-> My Collection; No source to show as I've not shared the Mining Journal as an album.
But, here is a link to first page on Hathi Trust Digital Library website.
There is no saying now-a-days where we may or not find gold. It may be in digging a well or the foundation of a house or in a new railway cut. In the present instance a most valuable vein which has been developed into a noted mine was struck in digging the foundations of the leading hotel in Victor town, and the outcrop of the vein is plain for everyone to see and examine on the bank below the hotel and in the streets of the town.

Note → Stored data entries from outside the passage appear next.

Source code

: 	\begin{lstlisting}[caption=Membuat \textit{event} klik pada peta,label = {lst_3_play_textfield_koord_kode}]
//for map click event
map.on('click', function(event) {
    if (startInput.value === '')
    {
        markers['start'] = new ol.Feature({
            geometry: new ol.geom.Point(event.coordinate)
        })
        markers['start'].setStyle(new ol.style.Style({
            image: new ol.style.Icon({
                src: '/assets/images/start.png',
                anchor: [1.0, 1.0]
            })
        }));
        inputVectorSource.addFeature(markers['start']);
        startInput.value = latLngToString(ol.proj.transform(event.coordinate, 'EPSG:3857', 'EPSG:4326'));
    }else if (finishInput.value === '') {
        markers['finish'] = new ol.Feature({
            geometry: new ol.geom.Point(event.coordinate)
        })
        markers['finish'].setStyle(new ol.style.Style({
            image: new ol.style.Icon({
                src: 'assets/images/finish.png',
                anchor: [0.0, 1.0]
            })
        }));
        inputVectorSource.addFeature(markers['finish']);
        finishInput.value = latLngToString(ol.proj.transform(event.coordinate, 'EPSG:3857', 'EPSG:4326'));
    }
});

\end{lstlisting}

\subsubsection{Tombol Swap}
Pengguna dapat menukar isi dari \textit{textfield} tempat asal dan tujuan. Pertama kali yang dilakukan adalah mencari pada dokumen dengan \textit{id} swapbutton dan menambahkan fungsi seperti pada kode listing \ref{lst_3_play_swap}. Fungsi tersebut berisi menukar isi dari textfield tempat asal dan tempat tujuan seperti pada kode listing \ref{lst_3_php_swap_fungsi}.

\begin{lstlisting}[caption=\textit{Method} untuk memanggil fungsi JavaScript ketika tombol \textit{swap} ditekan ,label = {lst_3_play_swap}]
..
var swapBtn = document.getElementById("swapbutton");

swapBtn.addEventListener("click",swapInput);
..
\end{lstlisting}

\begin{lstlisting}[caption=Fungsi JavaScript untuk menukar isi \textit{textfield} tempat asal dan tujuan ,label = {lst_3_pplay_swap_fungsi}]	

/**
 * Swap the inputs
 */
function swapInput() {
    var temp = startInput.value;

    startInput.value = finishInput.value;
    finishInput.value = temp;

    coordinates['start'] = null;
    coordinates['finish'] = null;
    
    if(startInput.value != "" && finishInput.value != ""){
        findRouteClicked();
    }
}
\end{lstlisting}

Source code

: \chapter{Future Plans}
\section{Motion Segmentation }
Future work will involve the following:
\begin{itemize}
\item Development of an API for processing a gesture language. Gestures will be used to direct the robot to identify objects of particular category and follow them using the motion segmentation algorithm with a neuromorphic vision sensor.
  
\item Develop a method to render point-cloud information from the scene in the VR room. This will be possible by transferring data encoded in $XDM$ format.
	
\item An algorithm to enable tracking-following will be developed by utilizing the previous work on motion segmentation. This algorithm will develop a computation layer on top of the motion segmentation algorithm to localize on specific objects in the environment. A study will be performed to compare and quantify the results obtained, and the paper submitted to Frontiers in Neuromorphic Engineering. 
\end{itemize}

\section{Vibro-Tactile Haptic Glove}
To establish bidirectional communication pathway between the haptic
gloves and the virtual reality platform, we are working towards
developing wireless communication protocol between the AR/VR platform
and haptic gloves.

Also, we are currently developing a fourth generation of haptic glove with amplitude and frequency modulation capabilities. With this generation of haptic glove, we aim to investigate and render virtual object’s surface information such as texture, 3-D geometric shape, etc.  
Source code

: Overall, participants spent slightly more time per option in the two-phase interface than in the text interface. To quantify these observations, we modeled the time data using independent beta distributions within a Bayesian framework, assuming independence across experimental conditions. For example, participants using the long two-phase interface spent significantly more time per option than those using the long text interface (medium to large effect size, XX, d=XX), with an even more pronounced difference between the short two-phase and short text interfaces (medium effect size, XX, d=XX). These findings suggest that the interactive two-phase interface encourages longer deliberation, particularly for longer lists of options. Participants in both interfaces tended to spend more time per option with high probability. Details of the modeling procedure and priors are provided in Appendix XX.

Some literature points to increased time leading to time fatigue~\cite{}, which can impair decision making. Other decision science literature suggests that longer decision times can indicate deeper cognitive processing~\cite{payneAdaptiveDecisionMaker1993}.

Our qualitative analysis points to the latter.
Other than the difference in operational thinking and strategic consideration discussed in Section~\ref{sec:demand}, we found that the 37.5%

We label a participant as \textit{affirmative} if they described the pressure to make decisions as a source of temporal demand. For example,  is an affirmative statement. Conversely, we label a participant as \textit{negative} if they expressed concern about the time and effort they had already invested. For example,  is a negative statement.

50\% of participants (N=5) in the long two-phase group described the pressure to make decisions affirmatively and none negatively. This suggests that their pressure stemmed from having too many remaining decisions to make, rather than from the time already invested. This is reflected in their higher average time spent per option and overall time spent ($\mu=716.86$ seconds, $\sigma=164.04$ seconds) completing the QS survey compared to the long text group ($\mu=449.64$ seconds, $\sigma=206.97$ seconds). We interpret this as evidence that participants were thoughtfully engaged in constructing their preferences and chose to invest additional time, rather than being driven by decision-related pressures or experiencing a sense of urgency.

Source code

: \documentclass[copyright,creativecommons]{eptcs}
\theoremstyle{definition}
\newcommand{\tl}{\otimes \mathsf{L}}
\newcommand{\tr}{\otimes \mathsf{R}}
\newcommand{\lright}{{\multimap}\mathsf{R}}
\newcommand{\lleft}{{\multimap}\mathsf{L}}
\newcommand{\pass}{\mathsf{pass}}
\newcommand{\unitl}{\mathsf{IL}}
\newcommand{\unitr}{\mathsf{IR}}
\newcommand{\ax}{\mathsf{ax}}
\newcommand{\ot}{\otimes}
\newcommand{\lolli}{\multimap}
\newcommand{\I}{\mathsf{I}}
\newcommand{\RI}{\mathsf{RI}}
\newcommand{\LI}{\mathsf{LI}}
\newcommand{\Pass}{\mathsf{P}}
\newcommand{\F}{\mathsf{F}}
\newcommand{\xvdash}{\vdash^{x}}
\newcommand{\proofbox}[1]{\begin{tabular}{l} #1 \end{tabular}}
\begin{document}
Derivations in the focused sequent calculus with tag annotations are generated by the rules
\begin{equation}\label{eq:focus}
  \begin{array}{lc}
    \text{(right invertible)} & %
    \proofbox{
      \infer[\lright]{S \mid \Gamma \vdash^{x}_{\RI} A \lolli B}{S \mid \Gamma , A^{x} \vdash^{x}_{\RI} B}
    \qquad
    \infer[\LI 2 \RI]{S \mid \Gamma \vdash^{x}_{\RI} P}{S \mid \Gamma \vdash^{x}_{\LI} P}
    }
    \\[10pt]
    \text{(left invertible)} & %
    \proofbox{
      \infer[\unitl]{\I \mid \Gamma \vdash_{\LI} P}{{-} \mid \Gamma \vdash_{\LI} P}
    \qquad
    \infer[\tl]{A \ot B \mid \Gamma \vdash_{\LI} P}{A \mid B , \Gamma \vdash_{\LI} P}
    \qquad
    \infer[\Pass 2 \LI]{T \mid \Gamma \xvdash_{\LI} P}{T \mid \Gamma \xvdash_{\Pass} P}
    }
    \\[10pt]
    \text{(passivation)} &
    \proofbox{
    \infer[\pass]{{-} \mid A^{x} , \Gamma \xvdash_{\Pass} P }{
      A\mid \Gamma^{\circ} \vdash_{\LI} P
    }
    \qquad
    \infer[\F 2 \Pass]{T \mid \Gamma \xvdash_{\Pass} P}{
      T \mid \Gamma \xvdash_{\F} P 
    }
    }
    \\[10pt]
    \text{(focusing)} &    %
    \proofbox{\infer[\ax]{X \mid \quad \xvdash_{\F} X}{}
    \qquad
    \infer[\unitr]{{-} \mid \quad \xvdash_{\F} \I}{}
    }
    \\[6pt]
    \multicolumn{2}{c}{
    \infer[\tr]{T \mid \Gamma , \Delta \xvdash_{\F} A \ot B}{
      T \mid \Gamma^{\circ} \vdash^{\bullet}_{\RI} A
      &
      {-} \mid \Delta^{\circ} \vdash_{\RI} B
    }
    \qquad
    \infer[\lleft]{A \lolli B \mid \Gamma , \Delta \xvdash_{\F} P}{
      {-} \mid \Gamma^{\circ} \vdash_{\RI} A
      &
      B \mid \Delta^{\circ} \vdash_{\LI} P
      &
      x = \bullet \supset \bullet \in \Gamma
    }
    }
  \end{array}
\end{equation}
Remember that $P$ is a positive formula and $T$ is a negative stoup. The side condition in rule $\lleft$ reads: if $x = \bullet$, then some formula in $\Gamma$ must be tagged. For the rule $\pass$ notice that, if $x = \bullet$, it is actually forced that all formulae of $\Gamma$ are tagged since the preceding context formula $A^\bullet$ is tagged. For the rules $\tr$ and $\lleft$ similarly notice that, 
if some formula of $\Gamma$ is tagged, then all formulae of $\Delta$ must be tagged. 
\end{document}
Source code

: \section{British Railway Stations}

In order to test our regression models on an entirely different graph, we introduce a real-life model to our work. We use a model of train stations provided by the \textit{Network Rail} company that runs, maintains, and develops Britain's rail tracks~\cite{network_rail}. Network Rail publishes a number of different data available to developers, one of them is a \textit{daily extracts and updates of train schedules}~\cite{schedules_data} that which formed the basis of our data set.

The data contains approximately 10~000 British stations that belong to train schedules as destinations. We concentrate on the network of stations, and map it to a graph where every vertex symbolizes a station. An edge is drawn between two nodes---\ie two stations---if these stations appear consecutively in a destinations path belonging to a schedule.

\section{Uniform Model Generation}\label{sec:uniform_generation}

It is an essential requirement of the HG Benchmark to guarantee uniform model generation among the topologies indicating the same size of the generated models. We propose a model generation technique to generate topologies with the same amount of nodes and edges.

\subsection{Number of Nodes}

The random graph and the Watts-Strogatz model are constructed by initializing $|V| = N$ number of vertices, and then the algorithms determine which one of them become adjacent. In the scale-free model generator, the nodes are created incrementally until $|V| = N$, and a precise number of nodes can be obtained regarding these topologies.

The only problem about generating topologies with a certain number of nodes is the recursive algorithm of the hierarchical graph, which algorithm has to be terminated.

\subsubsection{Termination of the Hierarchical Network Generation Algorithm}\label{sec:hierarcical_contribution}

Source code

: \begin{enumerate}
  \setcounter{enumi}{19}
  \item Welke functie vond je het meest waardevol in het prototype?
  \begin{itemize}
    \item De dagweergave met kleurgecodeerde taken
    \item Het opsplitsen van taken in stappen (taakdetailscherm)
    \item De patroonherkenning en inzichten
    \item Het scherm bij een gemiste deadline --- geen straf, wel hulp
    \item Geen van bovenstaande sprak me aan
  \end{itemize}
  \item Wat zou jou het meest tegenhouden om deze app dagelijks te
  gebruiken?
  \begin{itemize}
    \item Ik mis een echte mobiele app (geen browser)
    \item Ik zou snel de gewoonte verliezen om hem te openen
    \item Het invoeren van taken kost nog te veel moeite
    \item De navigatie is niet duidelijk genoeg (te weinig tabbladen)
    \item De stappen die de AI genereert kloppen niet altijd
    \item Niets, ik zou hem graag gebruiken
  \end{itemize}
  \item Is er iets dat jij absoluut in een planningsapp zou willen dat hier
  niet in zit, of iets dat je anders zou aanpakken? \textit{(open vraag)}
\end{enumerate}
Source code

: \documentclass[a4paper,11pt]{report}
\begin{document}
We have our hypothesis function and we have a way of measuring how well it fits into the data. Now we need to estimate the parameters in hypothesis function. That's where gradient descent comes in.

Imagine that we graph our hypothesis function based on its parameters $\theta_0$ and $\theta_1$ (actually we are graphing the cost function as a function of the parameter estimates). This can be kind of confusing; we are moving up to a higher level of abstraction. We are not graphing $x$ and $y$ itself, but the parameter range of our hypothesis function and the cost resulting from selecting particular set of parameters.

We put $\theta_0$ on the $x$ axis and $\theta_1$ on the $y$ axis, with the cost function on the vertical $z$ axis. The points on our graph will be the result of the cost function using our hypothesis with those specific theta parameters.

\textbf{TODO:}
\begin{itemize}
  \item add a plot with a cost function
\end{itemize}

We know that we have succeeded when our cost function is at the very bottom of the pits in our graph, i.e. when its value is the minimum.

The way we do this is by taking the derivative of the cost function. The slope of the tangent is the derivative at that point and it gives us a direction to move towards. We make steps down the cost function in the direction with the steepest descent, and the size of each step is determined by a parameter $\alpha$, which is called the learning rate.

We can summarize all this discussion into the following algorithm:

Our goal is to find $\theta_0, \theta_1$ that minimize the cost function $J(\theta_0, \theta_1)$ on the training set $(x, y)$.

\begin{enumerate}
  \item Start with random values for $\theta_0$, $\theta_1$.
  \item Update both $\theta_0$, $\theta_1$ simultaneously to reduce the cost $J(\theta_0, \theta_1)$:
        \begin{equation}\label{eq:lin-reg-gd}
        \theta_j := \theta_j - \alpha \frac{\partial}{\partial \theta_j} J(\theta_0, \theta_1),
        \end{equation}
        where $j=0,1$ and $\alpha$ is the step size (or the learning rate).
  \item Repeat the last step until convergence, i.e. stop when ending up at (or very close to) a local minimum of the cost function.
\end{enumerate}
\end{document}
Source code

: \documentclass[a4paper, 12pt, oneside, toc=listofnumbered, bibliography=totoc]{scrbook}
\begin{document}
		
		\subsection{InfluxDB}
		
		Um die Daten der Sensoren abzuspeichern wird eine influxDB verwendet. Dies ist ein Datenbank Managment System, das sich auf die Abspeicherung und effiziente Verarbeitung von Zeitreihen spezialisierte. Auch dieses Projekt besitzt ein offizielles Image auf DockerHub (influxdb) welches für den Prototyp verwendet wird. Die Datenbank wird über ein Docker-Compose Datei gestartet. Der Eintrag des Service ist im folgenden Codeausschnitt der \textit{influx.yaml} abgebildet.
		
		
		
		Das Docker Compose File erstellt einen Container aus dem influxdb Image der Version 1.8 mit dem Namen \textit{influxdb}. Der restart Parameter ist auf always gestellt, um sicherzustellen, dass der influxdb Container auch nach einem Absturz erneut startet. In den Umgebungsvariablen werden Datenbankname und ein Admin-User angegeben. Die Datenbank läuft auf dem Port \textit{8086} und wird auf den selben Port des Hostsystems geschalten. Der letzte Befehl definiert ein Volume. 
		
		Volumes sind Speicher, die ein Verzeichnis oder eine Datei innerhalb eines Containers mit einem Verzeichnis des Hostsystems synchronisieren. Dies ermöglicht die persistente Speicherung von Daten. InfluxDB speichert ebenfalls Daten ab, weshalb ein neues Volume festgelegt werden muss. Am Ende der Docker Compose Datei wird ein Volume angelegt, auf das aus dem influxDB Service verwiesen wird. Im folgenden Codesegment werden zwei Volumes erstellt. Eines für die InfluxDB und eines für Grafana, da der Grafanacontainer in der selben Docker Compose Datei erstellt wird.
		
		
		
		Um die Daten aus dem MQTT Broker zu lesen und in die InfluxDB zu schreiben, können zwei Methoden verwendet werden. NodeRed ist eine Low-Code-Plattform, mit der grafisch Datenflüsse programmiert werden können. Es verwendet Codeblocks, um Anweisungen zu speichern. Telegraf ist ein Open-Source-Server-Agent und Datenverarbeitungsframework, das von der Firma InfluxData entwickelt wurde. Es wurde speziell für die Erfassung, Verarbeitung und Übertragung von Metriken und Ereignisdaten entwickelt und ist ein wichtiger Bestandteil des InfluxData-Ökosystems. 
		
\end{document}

Squaw Mt., close to the town of Victor, unlike the majority of the formations of Cripple Creek, is of solid coarse reddish granite containing very large pink crystals of orthoclase feldspar which often stand out conspicuously from the matrix of the rock giving it a rugged appearance. This granite is here and there traversed by narrow dykes of a finer grained eruptive red granite, and also locally by narrow dykes of phonolite.
For a long time, the granite formation being unpopular, but little was done to investigate what the mountain might contain; later however, prospectors discovered that the mountain was traversed by a series of more or less parallel fissures or cleavage planes having a general north and south direction.
Mines opened on these cracks found rich ore in the crevices on sandy and gouge matter, at times mixed with purple fluorspar and here and there with pockets of phonolite, showing apparently that the steam and solfataric agencies that invaded the other parts of the Cripple region, had also ascended in less violent forms through the cleavage planes and narrow fissures of Squaw Mt. On one of these planes a mine called the Home vein, just west of Victor, has for a long time been working successfully.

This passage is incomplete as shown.